→ EXTRACTED INFORMATION
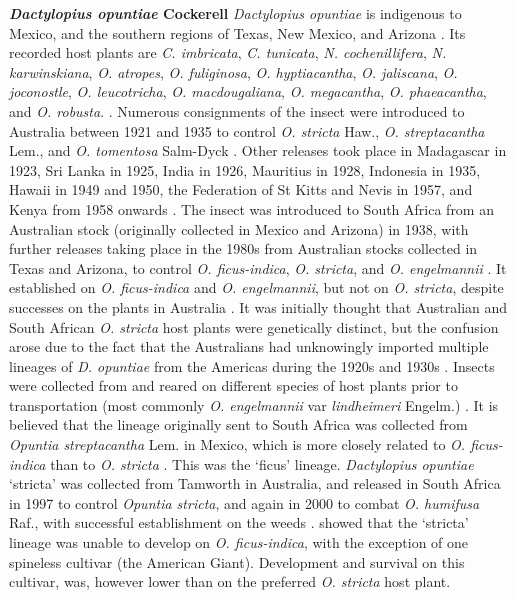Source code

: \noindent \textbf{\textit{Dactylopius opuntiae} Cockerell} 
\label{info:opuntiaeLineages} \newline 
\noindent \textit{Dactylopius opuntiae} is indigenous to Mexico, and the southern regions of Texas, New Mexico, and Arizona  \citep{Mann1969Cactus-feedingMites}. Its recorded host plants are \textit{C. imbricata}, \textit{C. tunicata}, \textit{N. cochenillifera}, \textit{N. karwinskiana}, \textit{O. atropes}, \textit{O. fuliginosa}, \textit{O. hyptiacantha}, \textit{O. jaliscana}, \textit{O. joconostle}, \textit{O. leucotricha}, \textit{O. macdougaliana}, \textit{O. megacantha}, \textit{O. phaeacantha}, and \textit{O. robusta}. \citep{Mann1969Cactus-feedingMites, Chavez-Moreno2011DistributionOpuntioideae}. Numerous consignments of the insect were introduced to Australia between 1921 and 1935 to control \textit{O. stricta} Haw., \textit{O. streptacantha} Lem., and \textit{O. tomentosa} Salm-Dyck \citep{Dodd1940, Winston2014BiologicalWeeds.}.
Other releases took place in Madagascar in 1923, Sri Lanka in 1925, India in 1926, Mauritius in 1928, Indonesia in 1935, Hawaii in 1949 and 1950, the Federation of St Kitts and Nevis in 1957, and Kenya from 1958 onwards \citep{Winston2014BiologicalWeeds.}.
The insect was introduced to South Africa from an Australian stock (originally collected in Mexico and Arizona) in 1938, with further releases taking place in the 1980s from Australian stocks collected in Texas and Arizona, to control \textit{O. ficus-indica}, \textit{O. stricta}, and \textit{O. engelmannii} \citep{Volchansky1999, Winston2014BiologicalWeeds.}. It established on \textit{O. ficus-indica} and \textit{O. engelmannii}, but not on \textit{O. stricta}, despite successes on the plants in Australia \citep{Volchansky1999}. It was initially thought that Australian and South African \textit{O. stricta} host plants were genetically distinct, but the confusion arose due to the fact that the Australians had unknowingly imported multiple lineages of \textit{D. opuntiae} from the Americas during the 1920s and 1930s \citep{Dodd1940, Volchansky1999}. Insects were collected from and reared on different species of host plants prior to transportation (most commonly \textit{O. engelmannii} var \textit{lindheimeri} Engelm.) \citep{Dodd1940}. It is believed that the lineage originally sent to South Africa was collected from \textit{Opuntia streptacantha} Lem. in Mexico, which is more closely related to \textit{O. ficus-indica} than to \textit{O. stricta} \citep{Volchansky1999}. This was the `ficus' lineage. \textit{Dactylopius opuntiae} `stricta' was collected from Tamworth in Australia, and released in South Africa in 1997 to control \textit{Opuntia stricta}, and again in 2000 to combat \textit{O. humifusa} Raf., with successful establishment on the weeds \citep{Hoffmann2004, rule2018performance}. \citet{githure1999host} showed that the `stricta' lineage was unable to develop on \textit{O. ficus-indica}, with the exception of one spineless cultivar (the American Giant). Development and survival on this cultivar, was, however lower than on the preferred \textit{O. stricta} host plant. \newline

* * *

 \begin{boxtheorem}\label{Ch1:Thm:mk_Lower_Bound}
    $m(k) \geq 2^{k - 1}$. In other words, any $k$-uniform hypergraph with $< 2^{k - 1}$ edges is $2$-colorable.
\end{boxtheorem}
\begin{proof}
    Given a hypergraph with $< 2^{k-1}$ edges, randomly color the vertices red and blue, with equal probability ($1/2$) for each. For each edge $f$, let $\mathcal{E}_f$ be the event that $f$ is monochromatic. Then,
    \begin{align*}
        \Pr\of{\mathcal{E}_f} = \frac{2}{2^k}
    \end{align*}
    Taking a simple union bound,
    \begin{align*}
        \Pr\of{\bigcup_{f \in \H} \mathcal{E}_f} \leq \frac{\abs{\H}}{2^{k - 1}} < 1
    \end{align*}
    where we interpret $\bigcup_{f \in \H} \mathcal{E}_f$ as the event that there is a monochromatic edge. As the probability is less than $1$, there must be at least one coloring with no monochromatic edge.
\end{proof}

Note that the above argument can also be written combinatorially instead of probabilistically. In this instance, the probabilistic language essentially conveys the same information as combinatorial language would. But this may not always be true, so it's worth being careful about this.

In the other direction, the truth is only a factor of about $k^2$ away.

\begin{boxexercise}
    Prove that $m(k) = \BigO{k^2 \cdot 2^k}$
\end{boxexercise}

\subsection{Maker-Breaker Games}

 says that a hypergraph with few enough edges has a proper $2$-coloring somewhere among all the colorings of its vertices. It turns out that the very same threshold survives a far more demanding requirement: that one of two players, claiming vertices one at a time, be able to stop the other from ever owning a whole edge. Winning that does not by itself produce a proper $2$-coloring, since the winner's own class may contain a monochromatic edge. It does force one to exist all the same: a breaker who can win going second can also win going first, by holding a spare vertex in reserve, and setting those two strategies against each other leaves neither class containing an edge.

--

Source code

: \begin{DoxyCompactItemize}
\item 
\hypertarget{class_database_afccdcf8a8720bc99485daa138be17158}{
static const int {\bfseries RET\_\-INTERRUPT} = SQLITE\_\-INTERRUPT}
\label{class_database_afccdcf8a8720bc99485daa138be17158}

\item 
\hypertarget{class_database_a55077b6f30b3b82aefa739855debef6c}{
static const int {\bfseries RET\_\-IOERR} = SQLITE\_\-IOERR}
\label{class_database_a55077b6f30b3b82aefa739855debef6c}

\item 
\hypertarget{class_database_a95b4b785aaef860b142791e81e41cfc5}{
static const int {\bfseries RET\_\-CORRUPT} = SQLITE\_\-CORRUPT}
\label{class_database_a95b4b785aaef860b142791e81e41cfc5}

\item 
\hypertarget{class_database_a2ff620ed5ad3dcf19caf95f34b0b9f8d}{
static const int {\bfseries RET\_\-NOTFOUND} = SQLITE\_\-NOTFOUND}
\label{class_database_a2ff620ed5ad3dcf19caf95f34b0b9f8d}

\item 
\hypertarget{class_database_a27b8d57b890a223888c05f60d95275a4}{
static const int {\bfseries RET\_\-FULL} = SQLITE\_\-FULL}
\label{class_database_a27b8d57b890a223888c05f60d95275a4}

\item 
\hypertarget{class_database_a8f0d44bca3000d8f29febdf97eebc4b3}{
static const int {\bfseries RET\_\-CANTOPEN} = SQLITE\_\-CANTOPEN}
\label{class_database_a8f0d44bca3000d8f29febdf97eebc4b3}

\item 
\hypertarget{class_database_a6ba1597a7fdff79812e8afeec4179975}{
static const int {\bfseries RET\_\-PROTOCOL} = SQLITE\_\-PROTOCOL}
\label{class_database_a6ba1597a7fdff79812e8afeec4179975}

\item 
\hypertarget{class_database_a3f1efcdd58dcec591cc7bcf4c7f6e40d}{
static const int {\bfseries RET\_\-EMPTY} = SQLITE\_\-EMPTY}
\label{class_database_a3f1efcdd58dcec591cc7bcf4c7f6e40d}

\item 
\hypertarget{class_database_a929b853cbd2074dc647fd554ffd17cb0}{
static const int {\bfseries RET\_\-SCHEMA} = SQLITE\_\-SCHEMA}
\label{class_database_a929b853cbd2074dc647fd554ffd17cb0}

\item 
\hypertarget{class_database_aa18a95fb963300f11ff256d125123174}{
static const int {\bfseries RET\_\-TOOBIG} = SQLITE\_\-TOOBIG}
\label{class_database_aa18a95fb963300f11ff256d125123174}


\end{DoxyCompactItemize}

→ WHAT YOU HAVE TO DO
Scan the preceding listing for the string "frac" and copy every line where it occurs.

→ RESULT OF THIS TASK
        \Pr\of{\mathcal{E}_f} = \frac{2}{2^k}
        \Pr\of{\bigcup_{f \in \H} \mathcal{E}_f} \leq \frac{\abs{\H}}{2^{k - 1}} < 1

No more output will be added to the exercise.